### [TASK STATEMENT]
Which lines of the records contain the word "with"? Copy each one.

Saved entries:
━━━━━━━━━━

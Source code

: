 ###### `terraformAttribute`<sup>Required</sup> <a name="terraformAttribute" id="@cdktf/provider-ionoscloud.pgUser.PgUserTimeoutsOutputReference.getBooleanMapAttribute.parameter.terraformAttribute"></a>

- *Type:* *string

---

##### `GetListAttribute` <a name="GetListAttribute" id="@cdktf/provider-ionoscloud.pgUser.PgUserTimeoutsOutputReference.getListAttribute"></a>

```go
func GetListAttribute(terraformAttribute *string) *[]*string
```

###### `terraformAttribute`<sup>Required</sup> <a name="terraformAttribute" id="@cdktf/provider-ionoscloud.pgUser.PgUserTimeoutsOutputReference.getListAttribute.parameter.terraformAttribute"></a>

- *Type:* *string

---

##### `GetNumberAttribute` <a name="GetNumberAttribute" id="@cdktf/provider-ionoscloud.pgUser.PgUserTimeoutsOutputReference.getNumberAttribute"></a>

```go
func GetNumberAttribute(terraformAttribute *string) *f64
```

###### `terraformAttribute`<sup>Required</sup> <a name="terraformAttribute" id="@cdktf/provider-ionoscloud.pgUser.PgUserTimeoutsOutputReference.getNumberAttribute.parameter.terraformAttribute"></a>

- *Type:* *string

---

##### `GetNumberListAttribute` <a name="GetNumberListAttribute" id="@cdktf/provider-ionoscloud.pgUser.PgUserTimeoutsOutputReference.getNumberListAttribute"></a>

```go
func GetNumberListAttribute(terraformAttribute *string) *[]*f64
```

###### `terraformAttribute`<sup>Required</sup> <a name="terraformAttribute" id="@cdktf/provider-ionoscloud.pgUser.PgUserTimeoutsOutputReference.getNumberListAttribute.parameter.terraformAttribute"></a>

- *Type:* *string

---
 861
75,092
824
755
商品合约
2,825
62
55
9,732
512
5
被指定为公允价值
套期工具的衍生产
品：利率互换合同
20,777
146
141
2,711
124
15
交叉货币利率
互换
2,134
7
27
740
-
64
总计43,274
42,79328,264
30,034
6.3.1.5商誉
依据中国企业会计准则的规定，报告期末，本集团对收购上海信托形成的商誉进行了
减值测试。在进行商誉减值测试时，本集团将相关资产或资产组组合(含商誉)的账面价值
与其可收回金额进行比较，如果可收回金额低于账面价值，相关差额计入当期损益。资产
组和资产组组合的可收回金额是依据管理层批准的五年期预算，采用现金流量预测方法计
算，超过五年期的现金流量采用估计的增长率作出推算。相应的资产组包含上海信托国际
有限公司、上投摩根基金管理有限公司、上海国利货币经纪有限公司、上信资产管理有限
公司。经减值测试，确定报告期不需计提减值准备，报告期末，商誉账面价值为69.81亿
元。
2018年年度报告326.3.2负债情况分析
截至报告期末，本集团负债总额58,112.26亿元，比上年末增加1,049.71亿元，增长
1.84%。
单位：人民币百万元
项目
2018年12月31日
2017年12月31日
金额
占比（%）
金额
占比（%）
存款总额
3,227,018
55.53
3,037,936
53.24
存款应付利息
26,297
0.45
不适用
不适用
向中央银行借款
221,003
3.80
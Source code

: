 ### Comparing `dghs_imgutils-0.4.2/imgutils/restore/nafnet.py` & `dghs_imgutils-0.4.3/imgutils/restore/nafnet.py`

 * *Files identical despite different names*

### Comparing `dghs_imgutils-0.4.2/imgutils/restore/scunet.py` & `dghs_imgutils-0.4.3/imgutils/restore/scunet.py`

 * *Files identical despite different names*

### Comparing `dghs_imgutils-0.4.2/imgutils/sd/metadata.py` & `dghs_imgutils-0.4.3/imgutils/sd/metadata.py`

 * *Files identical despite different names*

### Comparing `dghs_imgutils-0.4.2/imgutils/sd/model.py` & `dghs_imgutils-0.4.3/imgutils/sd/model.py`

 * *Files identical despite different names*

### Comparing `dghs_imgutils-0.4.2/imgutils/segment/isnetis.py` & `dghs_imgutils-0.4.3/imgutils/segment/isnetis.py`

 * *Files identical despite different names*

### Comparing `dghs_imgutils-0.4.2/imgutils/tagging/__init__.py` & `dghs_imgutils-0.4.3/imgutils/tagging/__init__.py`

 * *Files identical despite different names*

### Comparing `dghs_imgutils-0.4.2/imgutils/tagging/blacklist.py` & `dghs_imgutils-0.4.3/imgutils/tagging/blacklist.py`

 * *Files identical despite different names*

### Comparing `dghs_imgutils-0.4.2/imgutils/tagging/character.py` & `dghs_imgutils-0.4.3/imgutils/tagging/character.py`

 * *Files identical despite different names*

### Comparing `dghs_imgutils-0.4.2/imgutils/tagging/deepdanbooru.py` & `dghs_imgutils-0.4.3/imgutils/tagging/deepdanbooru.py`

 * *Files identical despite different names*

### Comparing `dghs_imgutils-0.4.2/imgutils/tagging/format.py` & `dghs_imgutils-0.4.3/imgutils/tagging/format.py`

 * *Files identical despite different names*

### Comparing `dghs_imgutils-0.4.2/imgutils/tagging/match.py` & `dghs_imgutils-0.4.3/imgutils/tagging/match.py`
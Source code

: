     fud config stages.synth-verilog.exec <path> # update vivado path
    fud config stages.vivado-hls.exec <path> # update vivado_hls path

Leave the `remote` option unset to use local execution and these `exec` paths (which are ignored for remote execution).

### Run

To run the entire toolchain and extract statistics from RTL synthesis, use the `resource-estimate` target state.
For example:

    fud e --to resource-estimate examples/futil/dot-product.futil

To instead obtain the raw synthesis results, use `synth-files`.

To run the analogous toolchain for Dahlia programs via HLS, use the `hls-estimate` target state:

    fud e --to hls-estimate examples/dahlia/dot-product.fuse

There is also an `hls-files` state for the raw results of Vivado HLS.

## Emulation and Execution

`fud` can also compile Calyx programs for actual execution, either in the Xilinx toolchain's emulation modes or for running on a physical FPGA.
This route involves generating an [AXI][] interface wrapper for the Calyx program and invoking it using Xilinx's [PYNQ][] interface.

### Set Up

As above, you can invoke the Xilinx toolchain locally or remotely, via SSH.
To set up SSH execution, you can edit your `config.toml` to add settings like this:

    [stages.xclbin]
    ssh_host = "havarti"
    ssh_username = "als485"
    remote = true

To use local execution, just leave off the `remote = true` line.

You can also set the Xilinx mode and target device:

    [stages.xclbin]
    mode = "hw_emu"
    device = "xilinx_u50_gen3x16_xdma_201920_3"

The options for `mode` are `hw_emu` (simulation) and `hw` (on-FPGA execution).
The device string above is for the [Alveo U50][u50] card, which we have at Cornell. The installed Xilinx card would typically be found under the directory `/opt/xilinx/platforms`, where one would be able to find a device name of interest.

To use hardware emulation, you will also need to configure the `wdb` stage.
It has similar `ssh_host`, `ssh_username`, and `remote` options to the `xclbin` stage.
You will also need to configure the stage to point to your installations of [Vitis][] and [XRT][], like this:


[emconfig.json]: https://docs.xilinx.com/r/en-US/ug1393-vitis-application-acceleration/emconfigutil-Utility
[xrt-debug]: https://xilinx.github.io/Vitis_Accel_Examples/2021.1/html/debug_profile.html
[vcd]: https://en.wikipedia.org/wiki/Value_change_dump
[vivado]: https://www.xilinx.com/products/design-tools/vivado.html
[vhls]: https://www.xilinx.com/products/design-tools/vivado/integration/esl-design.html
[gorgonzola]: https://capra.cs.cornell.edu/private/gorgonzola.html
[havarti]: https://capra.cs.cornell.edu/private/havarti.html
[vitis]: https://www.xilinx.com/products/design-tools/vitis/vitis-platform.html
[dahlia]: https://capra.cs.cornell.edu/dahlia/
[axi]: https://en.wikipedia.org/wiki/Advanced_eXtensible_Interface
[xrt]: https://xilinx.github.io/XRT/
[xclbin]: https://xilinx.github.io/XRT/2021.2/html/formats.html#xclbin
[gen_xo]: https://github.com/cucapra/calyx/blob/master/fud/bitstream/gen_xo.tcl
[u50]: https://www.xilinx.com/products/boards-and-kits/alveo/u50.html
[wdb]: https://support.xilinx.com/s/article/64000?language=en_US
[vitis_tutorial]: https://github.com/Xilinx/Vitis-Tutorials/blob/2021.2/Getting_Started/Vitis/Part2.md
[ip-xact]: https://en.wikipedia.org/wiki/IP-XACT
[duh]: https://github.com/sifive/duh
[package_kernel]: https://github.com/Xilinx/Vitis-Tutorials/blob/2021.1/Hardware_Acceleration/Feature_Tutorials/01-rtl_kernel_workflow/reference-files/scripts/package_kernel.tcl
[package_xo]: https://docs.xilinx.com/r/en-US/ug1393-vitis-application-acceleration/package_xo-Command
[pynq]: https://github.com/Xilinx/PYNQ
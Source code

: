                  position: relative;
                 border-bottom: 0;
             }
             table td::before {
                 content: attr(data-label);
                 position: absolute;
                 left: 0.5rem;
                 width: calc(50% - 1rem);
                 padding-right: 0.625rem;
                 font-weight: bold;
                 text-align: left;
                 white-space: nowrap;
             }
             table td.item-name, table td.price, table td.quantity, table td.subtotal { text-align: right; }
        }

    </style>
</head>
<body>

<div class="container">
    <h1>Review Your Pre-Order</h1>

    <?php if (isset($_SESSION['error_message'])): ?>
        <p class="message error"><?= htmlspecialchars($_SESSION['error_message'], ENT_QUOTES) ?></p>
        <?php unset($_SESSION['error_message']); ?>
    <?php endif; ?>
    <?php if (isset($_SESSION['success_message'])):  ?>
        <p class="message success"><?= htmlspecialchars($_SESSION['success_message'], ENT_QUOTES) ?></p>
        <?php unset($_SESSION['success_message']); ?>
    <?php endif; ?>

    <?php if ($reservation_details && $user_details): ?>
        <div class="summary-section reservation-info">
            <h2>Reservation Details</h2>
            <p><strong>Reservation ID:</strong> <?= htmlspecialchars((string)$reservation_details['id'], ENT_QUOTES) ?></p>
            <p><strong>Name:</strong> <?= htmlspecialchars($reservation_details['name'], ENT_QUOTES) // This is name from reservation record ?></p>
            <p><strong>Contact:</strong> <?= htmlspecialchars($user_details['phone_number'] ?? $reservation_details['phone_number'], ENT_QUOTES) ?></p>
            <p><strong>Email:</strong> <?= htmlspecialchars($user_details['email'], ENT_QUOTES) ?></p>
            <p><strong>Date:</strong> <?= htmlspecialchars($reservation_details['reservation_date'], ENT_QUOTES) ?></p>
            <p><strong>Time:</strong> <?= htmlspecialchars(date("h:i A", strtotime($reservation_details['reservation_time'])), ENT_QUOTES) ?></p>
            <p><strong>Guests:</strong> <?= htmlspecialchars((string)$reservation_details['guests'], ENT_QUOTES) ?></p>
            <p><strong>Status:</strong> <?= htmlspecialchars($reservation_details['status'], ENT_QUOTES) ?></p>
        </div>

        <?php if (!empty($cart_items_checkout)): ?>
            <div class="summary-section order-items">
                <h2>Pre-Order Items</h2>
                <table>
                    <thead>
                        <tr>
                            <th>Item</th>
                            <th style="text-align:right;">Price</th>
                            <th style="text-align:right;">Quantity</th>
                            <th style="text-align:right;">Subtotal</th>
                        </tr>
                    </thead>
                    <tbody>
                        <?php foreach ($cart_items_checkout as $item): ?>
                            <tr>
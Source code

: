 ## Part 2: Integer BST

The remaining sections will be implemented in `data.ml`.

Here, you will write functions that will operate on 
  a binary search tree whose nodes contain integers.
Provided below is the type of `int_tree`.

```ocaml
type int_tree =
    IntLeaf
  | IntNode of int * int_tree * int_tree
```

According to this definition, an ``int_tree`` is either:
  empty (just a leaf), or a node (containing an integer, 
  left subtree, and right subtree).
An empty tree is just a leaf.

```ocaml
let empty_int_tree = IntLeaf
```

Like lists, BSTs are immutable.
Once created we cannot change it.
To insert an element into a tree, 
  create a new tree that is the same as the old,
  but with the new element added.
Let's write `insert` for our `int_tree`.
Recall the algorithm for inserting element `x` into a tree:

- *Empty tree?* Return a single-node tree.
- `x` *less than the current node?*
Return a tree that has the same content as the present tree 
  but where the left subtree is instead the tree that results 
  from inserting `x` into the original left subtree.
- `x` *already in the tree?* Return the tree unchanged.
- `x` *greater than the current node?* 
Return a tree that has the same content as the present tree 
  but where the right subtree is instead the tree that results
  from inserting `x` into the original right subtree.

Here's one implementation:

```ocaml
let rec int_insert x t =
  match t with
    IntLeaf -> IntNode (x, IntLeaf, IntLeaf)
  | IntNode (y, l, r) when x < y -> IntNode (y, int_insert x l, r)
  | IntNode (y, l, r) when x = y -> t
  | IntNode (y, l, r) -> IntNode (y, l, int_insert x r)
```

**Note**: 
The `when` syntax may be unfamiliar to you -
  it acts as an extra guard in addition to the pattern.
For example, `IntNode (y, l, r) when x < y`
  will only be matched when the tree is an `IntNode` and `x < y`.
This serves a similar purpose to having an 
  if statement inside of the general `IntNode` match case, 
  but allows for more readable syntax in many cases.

━━━━━━━━━━

### [RESPONSE AREA]
  but with the new element added.
  match t with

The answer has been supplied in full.